Dataset entries
# # # # #

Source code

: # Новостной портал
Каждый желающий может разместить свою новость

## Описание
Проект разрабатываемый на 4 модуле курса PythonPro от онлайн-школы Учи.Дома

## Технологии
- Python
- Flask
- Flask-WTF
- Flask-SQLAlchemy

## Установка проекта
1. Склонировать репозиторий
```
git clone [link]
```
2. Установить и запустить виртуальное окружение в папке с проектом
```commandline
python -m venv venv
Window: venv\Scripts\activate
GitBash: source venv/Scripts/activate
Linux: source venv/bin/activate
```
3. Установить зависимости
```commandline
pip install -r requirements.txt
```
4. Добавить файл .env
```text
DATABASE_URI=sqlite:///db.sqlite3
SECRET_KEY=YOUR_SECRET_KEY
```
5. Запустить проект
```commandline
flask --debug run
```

# # # # #

Task description
Using the data above, reproduce every line exactly.

Problem solution
Source code

: # Новостной портал
Каждый желающий может разместить свою новость

## Описание
Проект разрабатываемый на 4 модуле курса PythonPro от онлайн-школы Учи.Дома

## Технологии
- Python
- Flask
- Flask-WTF
- Flask-SQLAlchemy

## Установка проекта
1. Склонировать репозиторий
```
git clone [link]
```
2. Установить и запустить виртуальное окружение в папке с проектом
```commandline
python -m venv venv
Window: venv\Scripts\activate
GitBash: source venv/Scripts/activate
Linux: source venv/bin/activate
```
3. Установить зависимости
```commandline
pip install -r requirements.txt
```
4. Добавить файл .env
```text
DATABASE_URI=sqlite:///db.sqlite3
SECRET_KEY=YOUR_SECRET_KEY
```
5. Запустить проект
```commandline
flask --debug run
```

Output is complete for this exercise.